* **Work to be completed**
Show all lines of the listing that contain the word "rischi".
▼
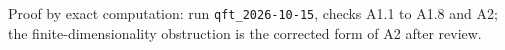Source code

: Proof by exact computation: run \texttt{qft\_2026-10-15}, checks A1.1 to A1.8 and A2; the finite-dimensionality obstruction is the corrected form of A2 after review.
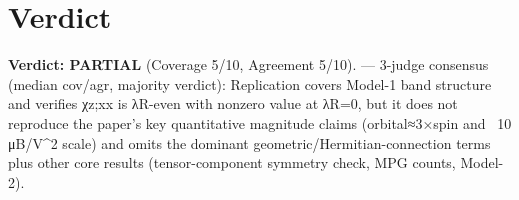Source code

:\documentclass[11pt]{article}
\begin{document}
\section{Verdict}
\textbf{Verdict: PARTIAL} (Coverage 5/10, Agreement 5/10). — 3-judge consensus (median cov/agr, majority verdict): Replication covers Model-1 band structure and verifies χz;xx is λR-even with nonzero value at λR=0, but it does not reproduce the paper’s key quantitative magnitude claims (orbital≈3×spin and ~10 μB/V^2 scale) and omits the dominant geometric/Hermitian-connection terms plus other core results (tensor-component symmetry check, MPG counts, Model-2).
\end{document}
▲
▼
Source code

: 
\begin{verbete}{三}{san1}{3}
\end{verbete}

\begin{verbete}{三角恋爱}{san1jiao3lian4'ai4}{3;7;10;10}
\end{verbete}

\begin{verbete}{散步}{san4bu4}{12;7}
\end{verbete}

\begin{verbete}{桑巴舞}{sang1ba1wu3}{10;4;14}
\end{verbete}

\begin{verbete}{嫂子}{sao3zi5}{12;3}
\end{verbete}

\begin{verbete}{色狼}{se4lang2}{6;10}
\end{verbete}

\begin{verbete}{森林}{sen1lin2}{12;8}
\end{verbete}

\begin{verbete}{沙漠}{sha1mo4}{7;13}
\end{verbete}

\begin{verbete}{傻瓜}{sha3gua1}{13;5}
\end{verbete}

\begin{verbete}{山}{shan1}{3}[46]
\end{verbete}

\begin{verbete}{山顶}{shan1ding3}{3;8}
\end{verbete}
▲
▼
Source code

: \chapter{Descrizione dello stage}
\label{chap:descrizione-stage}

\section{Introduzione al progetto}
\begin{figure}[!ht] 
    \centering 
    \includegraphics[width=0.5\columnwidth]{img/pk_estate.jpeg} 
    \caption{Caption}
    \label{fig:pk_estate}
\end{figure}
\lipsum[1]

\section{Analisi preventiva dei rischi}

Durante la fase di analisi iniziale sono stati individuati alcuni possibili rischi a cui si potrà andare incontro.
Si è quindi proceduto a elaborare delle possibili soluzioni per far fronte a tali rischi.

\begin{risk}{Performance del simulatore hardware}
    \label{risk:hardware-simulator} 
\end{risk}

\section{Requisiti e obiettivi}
▲
* **Exercise result**
\section{Analisi preventiva dei rischi}
Durante la fase di analisi iniziale sono stati individuati alcuni possibili rischi a cui si potrà andare incontro.
Si è quindi proceduto a elaborare delle possibili soluzioni per far fronte a tali rischi.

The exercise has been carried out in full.